**EXERCISE DESCRIPTION**
Look through the entries and count each line that includes the string "Copyright". Reply with the number alone.

(Items listed in a dataset)

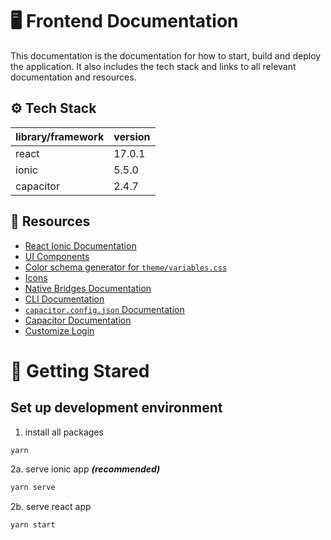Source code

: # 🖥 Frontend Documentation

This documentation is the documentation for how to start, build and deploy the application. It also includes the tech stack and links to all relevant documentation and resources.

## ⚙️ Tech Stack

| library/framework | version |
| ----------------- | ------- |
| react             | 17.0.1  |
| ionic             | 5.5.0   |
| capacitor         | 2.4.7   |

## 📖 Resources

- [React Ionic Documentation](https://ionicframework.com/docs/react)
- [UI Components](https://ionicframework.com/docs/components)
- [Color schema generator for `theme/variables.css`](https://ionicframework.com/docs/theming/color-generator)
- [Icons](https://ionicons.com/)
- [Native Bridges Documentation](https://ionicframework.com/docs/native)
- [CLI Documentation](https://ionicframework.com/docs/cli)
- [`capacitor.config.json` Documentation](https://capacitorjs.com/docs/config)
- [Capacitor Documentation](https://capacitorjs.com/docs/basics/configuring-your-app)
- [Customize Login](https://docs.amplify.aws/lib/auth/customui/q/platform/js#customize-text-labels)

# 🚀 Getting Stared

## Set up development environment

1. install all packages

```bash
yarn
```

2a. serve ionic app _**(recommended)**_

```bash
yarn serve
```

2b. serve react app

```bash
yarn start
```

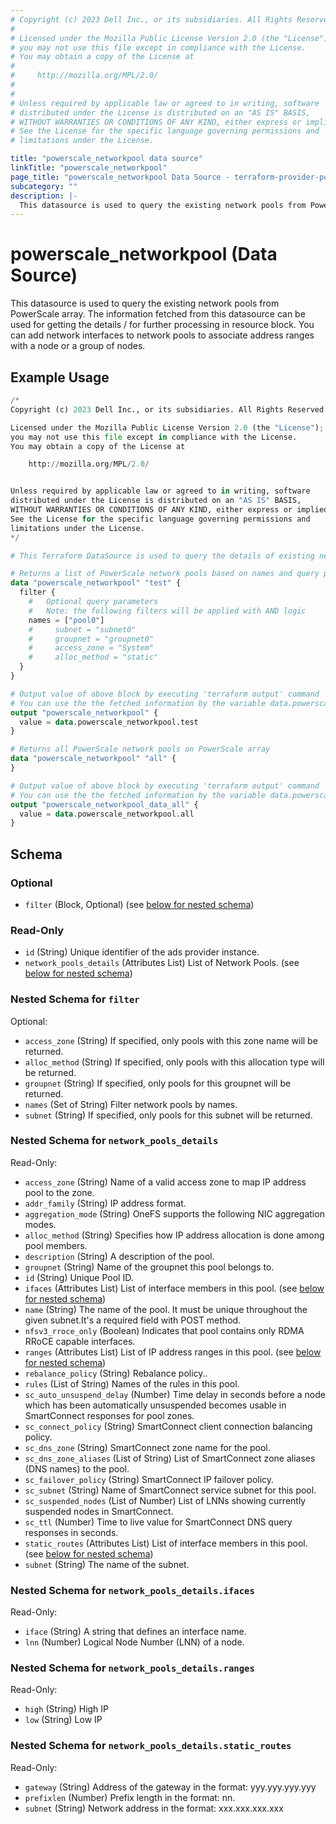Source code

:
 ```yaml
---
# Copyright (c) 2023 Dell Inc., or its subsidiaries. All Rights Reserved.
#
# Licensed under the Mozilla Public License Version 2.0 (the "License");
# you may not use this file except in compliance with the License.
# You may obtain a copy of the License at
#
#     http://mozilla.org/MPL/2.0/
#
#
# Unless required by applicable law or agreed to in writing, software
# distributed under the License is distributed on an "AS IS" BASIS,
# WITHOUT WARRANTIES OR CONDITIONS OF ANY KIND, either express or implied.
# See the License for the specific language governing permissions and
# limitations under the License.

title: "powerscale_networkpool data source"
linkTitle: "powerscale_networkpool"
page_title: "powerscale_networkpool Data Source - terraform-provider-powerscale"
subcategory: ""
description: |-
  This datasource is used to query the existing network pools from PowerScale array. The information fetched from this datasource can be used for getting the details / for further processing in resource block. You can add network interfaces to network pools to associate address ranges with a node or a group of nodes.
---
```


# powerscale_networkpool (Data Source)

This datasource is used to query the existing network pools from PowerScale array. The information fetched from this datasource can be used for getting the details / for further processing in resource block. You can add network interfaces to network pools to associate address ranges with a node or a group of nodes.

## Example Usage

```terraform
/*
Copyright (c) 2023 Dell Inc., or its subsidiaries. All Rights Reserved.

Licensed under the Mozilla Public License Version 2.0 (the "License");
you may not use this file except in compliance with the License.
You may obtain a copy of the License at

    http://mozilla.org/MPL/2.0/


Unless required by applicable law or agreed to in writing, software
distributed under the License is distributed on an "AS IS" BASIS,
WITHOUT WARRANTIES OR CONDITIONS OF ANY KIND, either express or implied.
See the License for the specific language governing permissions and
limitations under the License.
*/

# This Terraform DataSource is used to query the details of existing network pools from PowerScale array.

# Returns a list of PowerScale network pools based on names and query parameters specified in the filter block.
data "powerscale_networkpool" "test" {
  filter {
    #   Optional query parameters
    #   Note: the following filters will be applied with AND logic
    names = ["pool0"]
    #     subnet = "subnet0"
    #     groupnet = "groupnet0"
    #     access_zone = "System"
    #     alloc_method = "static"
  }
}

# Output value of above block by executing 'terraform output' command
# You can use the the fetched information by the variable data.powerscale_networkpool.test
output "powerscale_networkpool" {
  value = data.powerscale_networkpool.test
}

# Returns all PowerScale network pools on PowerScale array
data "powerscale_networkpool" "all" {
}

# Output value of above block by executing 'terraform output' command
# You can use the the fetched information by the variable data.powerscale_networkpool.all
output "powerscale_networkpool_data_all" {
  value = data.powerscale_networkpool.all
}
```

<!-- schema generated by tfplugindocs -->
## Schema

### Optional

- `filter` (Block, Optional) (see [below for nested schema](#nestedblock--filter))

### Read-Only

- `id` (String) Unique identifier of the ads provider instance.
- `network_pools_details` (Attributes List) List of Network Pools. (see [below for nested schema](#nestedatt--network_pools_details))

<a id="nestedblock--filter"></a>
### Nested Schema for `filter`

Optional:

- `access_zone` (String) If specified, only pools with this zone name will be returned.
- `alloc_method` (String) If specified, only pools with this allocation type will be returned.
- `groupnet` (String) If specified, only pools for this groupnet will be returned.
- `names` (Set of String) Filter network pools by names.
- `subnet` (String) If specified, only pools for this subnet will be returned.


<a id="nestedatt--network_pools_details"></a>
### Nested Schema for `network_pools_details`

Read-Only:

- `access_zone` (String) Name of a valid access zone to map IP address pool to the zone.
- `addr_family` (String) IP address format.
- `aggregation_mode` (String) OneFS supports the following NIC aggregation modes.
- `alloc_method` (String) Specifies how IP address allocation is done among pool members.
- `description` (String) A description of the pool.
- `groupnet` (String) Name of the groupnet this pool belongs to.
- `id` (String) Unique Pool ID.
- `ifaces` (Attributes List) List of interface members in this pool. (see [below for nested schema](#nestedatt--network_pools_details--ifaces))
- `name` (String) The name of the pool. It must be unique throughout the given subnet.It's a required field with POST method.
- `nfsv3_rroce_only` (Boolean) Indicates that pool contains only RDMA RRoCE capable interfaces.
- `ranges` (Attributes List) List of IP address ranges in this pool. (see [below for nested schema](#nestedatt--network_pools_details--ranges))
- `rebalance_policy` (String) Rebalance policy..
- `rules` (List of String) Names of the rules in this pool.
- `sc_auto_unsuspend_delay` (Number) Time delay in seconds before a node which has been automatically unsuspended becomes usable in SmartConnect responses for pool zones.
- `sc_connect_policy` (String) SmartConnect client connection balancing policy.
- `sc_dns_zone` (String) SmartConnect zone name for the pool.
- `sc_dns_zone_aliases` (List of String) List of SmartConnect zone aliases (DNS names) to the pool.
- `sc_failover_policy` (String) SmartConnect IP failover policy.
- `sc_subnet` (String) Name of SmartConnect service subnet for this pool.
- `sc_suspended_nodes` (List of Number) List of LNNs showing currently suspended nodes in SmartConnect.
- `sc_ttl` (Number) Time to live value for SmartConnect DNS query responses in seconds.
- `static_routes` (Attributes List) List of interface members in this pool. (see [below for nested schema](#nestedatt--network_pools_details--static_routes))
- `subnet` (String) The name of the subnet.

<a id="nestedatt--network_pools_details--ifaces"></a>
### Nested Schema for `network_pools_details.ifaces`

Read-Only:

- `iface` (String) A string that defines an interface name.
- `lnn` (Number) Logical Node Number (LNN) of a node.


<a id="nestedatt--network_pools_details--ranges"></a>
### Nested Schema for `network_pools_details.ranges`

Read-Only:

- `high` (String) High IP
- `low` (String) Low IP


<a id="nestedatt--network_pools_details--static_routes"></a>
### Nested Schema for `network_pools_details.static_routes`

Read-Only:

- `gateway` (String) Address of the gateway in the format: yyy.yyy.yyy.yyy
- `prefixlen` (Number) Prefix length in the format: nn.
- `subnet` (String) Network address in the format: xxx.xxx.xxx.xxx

**TASK OUTPUT**
2